Twitter Project

Twitter Network Graph

The Twitter Network Graph lets you compare the Twitter connections of two users with an interactive visualization.

Try It Out

Create a Twitter Network Visualization
Add a Twitter user to the data collection queue (deprecated)

Note: Twitter recently removed their free API, rendering most of this project useless. You can still make graphs from the users collected before February 2023.

How It Works

A Python script runs constantly and visits ndwalker.com/twitter/pull. In response, Django queries MariaDB to see if a User is currently being requested -- Twitter only allows 1,000 User objects to be returned every minute, so it's necessary to keep track of which User is being requested, what the pagination token is, and if we're requesting followers or followees. If no User is currently being requested, the next User is taken from the Request Queue. If the Request Queue is empty, a random User ID is selected.

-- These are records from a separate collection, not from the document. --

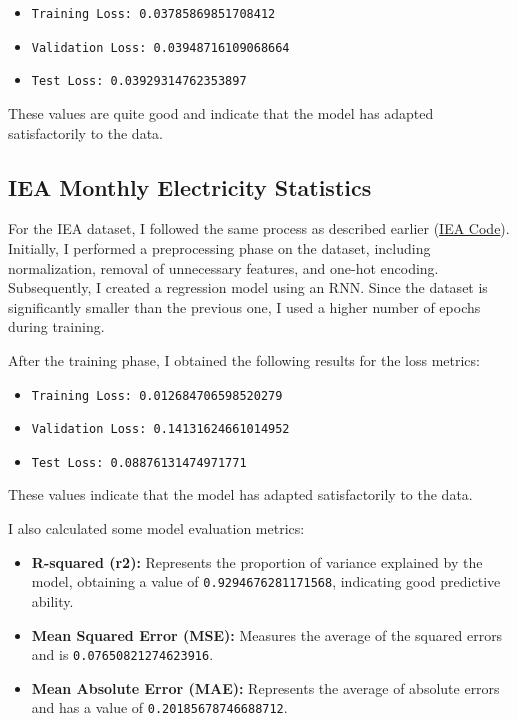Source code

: \documentclass[12pt]{article}
\begin{document}
\begin{itemize}
  \item \texttt{Training Loss: 0.03785869851708412}
  \item \texttt{Validation Loss: 0.03948716109068664}
  \item \texttt{Test Loss: 0.03929314762353897}
\end{itemize}

These values are quite good and indicate that the model has adapted satisfactorily to the data.

\subsection{IEA Monthly Electricity Statistics}
For the IEA dataset, I followed the same process as described earlier (\href{https://www.kaggle.com/code/alessandromajumba/iea-model}{IEA Code}). Initially, I performed a preprocessing phase on the dataset, including normalization, removal of unnecessary features, and one-hot encoding. Subsequently, I created a regression model using an RNN. Since the dataset is significantly smaller than the previous one, I used a higher number of epochs during training.

After the training phase, I obtained the following results for the loss metrics:

\begin{itemize}
    \item \texttt{Training Loss: 0.012684706598520279}
    \item \texttt{Validation Loss: 0.14131624661014952}
    \item \texttt{Test Loss: 0.08876131474971771}
\end{itemize}

These values indicate that the model has adapted satisfactorily to the data.

I also calculated some model evaluation metrics:

\begin{itemize}
    \item \textbf{R-squared (r2):} Represents the proportion of variance explained by the model, obtaining a value of \texttt{0.9294676281171568}, indicating good predictive ability.
    \item \textbf{Mean Squared Error (MSE):} Measures the average of the squared errors and is \texttt{0.07650821274623916}.
    \item \textbf{Mean Absolute Error (MAE):} Represents the average of absolute errors and has a value of \texttt{0.20185678746688712}.
\end{itemize}
\end{document}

Once the ID is selected, we connect to the Twitter API, sending our auth token, the ID we want information about, and whether we want the User's followers or followees. Assuming the ID is valid and not set to "private," Twitter sends back a JSON payload of 1,000 or fewer Users' data. Back in Django, we check each returned User to see if it's in MariaDB. If it isn't, we add the User information (ID, handle, display name, location, join date, tweet count). After all the new Users have been added, we add IDs to the Follower table, which is just two columns: Follower and Followee. If a relationship already exists, MariaDB just ignores it.

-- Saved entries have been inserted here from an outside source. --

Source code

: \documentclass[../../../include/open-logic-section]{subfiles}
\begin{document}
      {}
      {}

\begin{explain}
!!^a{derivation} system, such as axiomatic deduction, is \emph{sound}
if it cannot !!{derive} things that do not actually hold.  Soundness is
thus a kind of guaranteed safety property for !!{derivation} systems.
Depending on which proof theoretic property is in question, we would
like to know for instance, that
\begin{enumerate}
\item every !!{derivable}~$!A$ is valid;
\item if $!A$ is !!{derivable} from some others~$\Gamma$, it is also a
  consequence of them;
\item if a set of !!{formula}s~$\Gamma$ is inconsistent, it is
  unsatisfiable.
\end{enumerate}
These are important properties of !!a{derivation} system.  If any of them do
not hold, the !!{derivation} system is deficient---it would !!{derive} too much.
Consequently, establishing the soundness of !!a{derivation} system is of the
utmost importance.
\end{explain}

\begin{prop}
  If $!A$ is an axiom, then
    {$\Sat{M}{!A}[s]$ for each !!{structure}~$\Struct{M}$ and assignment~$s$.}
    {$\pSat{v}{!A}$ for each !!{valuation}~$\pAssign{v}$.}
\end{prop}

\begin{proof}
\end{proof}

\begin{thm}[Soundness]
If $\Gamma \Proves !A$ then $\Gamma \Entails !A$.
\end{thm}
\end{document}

Finally, we return a 200 "OK" message to the Python script. If the Python script receives too many non-200 responses, something is clearly wrong, so it logs the error and quits.

Twitter User Request Queue

Twitter is pretty big (currently ~300 million users) and its rate limiting doesn't allow on-demand querying. If a user wants to see Twitter users that don't exist in the database, the user can add the usernames to the Request Queue and the user will be fetched in the order submitted.
Automatic Database Growth

Every minute, information for a Twitter user from the Request Queue is retrieved from Twitter. If no users exist in the queue, a user is selected at random.
Network Visualization
The user enters two Twitter usernames. The server connects to a database of Twitter users and returns user and connection data to create a network graph of users. The layout of the network shows not just the follower and followee relationships, but also how they compare between the two Twitter usernames.

Visualizations are made with NetworkX and Plotly. Plotting every user would take much longer, look much more cluttered, and in many cases would crash your browser. So what you see is no more than about 1,000 users based on their distribution across the graph. Because of this, if you search users @kf and @nathandwalker you'll only see about 30 users in the "Only nathandwalker" area, but if you search for just @nathandwalker, you'll see considerably more users.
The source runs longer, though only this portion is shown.